Another student was stuck for an idea until we started talking about spirit days in school. Then she remembered the time in kindergarten when she got her days mixed up and was the only one who went to school with crazy hair. To her credit, she could laugh about it, but she's always very careful about her spirit days now.

And then there was the kid who told me he was starting a new trend. "What do you mean?" I asked and he pointed to the floor. He was wearing his shoes on the wrong feet. "Why would you do that?" I asked him.

"I like it!" he told me.

I could see his big toes poking the sides of his shoes. "Isn't it uncomfortable?" I said.

"Only if you can't take a little tightness," he replied, "but it's worth it to be different."

"Can I write about that?" another student asked.

Thursday, May 20, 2021

I'd Buy You a Monkey

Today is National Be-a-Millionaire Day. The premise of the occasion is to encourage people to start saving and investing now, so that one day they might have a million bucks or more. 

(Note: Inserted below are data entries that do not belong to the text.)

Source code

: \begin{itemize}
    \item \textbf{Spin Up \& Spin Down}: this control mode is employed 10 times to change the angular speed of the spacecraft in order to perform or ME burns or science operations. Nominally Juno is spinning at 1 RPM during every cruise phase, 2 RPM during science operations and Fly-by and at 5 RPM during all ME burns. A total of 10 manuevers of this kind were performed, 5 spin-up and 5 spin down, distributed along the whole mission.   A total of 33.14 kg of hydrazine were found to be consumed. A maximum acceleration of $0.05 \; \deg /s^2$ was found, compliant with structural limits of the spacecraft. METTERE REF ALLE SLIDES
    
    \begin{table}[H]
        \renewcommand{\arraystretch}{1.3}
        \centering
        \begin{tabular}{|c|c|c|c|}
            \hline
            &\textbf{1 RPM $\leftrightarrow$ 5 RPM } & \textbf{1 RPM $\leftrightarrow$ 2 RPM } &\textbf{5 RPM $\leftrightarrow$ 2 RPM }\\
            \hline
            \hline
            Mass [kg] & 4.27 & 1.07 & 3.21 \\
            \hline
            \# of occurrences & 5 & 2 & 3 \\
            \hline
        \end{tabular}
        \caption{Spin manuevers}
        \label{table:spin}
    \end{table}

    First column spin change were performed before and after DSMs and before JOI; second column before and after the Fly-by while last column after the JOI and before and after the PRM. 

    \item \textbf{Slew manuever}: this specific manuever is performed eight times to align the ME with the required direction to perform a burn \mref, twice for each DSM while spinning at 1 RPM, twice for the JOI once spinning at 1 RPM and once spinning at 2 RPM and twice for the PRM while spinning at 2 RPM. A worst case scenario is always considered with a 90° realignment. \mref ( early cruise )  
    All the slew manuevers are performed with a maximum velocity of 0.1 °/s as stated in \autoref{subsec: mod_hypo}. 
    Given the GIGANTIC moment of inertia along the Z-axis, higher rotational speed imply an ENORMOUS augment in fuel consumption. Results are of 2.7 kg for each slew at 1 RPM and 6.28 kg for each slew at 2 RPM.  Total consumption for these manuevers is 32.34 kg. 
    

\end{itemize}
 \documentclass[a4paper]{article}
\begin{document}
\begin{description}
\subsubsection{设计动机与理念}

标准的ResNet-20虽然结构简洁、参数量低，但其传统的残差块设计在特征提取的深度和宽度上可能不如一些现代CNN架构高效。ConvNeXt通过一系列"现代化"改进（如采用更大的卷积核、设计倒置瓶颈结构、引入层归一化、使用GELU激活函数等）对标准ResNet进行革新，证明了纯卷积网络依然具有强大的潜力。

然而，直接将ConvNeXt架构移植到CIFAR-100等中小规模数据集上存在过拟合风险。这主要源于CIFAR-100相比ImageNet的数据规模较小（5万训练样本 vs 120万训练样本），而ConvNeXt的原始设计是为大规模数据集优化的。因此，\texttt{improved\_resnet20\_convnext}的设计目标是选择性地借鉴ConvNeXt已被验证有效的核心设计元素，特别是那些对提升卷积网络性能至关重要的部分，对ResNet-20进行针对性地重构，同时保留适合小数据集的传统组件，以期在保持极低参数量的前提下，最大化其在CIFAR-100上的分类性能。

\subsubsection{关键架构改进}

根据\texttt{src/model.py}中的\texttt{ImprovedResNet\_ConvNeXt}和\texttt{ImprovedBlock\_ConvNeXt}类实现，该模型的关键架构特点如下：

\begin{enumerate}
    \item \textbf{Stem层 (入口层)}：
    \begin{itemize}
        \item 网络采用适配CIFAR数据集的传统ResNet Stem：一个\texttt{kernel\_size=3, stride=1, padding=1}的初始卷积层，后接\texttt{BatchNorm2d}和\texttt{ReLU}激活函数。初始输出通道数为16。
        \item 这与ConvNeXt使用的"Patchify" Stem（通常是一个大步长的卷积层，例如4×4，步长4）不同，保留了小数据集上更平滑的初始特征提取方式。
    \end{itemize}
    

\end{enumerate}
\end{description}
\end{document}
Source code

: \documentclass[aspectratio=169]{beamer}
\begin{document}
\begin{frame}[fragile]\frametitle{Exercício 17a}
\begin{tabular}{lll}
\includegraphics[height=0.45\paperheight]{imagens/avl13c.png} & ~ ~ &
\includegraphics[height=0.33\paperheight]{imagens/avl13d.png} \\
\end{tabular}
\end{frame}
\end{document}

If, at the age they are now, the sixth graders in my class could somehow save a couple of hundred dollars a month, they would be millionaires by age 50 (assuming an average 10% return on their investments), but the question of the day today was, What would you do with a million bucks? 

We listened to The Barenaked Ladies singing If I Had a Million Dollars for inspiration as they considered their replies, and I was a little bit surprised and moved at the number of kids who would give a lot of the cash away to charity or people in need. Many would choose to save it for college, or give it to their parents or family. Of course some would use it for games or clothes or cars, but in general, it seemed like that amount of money was too large for most kids to even imagine spending it all on themselves. 

"I really wish a million dollars would fall into my lap!" one student sighed at the end of our conversation.

"Yeah, but it would probably break your legs," said his buddy, not really joking. "Especially if it was in coins."